Applausi entusiasti alla prima de “Il Barbiere di Siviglia” del 15 gennaio al Carlo Felice: l’attesa e l’eccitazione del pubblico per questo spettacolo storico all’italiana, allestito nel 1998 per il San Carlo di Napoli e riproposto in questi giorni a Genova, era palpabile fin dall’ingresso.
Il sagace osservatore d’arte teatrale Silvio d’Amico sostiene che quest’opera condivide con la musica l’intrigo, l’ironia, la psicologia, la tenerezza, la beffa, l’amore, la nostalgia: è la commedia simbolo del fiume di gioia con il quale Rossini, mentre si apriva l’Ottocento, aveva inondato Italia ed Europa con l’incanto e la malleabilità delle note, con le quali avrebbe potuto, come dichiarava, musicare anche la lista del bucato.
Lo stesso maestro Alvise Casellati, che ha magistralmente diretto l’orchestra, affascinando fin dall’inizio con il lungo preludio, ammette la sua predilezione per quest’opera definendola fondamentale, una Bibbia dell’opera buffa ma anche dell’opera tout court.
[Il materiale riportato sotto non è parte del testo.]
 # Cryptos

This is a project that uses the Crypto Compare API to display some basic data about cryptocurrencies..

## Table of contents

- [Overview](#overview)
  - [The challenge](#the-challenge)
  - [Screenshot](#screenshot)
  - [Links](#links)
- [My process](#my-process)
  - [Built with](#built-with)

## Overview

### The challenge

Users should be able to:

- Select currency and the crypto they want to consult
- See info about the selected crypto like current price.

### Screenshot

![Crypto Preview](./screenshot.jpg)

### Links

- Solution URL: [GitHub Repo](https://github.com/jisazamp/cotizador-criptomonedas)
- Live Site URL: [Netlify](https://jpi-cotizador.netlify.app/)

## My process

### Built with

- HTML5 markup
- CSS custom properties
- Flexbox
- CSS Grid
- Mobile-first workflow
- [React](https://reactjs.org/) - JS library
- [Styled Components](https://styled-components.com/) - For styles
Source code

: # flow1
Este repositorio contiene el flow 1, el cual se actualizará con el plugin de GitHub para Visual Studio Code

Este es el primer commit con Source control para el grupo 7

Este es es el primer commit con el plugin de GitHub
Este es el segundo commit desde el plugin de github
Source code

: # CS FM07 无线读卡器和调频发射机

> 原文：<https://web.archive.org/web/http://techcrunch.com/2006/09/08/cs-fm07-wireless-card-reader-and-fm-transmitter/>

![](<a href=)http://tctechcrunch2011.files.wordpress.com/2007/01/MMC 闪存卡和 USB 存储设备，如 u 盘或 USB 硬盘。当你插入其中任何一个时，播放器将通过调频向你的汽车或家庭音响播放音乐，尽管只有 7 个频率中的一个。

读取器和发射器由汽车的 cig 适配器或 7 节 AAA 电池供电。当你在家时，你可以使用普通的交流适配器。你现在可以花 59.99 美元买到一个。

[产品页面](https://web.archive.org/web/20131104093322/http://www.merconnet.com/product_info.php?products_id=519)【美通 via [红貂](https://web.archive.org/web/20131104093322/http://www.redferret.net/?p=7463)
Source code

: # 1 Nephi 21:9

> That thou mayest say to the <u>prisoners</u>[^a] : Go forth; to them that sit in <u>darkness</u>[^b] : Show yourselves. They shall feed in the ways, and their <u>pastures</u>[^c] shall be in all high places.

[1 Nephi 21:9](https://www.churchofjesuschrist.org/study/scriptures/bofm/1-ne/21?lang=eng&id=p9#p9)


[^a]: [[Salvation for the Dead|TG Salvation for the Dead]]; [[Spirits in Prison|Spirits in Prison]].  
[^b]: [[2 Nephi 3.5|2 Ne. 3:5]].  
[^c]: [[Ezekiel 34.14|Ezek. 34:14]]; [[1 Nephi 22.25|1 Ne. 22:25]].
Si coglie in Rossini una rara e geniale astuzia musicale di coordinamento tra parole e musica (ogni nota corrisponde ad una sillaba), il canto è inframmezzato dal parlato, il libretto frizzante e comprensibile: quest’opera appaga qualunque tipo di ascoltatore, dall’intellettuale conoscitore all’inesperto di musica, dal giovane al meno giovane.
Un genio che è riuscito a farsi amare anche da cultori e compositori di altri generi.
Quasi impossibile non tornare con la memoria al Barbiere arguto e disincantato della scoppiettante edizione estiva all’Arena del mare del luglio 2018, resa indimenticabile, tra l’altro, dall’eclissi di luna.
La versione oggi proposta, sempre centrata sui temperamenti degli interpreti, è resa più spettacolare e al tempo stesso di tono mantecato, direi vagamente onirico, dalla scenografia “disegnata” di Lele Luzzati e dai costumi di Santuzza Calì.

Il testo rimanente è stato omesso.